Current-value() statement and the latches

Posted by George Potemkin on 15-Apr-2016 03:14

In Progress V10.2B the CURRENT-VALUE(sequence) statement uses the following latches:
SEQ, BHT, LRU and BUF (twice)

In V11.6 the same statement additionally uses the TXQ latch (twice).

NEXT-VALUE() is not changed between the versions. It uses the latches:
MTX, BIB, 2*SEQ, 2*TXQ, BHT, LRU, 2*BUF

In other words in both versions it uses the same latches as CURRENT-VALUE() in V11.6 plus (as expected) MTX, BIB, SEQ.

Why there is a difference between versions regarding the CURRENT-VALUE() statement?
New behavior? Bug in V10.2B? Or in V11.6?

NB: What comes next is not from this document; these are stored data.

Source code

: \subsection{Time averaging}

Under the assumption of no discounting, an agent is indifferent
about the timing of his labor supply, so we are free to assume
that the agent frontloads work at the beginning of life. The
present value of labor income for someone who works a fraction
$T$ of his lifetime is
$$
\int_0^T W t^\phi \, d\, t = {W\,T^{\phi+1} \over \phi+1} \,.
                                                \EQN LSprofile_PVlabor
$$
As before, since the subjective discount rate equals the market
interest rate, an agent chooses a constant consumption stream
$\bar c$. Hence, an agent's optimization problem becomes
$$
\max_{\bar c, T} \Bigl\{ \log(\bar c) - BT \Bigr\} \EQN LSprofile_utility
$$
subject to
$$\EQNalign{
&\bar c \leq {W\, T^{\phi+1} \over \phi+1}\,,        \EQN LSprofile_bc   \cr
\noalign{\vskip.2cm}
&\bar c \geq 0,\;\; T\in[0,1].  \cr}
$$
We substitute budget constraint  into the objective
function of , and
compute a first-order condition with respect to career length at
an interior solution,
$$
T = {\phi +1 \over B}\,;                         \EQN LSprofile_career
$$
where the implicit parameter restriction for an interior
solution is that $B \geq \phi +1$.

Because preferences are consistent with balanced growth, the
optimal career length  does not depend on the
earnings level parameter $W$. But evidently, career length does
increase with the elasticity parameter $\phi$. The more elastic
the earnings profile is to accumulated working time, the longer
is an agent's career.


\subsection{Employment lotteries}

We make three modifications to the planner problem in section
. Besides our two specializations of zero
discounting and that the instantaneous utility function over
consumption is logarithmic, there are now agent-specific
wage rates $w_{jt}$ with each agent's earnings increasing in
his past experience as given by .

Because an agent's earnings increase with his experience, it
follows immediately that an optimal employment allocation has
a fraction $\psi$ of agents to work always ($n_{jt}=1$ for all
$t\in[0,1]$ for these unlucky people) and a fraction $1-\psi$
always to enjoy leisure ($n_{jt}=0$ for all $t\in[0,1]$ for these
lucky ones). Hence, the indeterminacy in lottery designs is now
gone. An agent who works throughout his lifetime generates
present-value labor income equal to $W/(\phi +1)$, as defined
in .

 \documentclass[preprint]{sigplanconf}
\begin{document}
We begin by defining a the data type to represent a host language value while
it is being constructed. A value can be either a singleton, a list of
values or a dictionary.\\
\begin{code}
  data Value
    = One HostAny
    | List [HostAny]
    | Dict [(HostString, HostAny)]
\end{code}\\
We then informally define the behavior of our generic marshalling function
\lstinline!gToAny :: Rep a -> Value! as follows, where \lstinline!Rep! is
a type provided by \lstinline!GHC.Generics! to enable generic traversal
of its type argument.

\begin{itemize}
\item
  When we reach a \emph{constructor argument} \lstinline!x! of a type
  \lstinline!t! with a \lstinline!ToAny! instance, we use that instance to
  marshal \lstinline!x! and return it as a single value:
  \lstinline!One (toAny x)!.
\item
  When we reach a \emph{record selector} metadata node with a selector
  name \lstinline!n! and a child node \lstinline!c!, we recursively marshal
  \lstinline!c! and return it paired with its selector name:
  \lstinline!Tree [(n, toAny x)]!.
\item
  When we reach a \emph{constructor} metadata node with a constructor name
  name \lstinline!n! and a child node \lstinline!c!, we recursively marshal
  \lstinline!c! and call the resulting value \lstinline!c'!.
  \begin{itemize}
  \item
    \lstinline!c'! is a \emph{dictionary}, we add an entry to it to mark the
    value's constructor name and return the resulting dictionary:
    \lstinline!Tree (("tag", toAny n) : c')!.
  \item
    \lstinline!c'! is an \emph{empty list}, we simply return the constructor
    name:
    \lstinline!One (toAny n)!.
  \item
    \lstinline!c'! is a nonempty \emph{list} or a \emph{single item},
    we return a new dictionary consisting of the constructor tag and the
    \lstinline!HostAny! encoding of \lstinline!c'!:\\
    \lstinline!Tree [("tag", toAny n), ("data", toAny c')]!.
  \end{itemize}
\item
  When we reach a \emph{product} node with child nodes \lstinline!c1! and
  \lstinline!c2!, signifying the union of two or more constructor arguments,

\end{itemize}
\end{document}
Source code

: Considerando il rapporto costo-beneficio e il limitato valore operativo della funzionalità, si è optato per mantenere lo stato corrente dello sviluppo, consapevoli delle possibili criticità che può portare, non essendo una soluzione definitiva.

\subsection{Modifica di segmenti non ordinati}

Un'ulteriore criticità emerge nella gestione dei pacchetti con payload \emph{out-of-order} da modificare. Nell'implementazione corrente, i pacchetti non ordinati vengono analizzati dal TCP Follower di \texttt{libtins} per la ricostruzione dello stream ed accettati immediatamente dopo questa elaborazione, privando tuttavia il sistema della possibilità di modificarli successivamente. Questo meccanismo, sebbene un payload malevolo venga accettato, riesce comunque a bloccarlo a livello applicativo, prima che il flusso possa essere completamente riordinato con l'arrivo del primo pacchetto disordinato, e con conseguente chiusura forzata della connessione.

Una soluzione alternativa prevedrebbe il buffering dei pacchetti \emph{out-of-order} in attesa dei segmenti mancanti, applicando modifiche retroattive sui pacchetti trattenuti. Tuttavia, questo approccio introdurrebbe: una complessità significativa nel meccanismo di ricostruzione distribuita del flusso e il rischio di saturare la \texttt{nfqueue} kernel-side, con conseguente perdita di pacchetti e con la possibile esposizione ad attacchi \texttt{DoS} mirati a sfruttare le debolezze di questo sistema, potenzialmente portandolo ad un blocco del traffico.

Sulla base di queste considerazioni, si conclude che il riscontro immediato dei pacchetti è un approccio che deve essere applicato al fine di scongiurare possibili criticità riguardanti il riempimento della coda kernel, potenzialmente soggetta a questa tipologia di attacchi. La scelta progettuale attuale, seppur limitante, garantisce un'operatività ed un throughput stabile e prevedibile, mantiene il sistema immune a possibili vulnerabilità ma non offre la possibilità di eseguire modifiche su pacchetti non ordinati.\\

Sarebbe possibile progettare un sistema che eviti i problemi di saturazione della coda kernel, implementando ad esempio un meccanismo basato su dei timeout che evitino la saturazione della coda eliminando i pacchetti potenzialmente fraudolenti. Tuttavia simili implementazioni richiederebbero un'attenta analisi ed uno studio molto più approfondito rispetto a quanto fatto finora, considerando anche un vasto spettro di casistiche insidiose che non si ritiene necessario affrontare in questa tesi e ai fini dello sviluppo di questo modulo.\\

Just curios (as usually ;-)

George Potemkin

All Replies

Posted by Dapeng Wu on 15-Apr-2016 07:22

It’s a bug in 10.2B. The TXQ latch is required for CURRENT-VALUE() to establish proper latch orders inside the database.
Dapeng
 

Posted by George Potemkin on 15-Apr-2016 07:46

Thanks, Dapeng!

BTW, in the Sequence Readprobe tests under V11.6 it's turned out that the bottleneck is TXQ latch instead of BUF latch as I did expected. The number of their locks are, of course, the same. BUF latch had upto 250 naps/sec while TXQ latch only 100-150 naps/sec.BUF latch is an aggregator for the multiplexed latches but during the tests all sessions read the only block - the sequence block and it's not on LRU chain (the -lruskips will not help in this case). But a lock duration of the TXQ latch seems to be (a bit?) longer than of the BUF sub-latches (latObjLatchLock).

Test environment: Old Solaris box
2 physical processors (sparcv9 1165 MHz), 112 virtual processors.
Memory size: 32544 Megabytes
Progress version: 11.6.1

Posted by George Potemkin on 17-Apr-2016 08:23

> In V11.6 the same statement additionally uses the TXQ latch (twice).

And it gives us an opportunity to test a contribution of TXQ latch to the performance.
Due to the TXQ latch each call of the current-value() function creates 7 latch locks in V11.6 compared to 5 latch locks in V10.2B: 40% (=2/5) more latch locks.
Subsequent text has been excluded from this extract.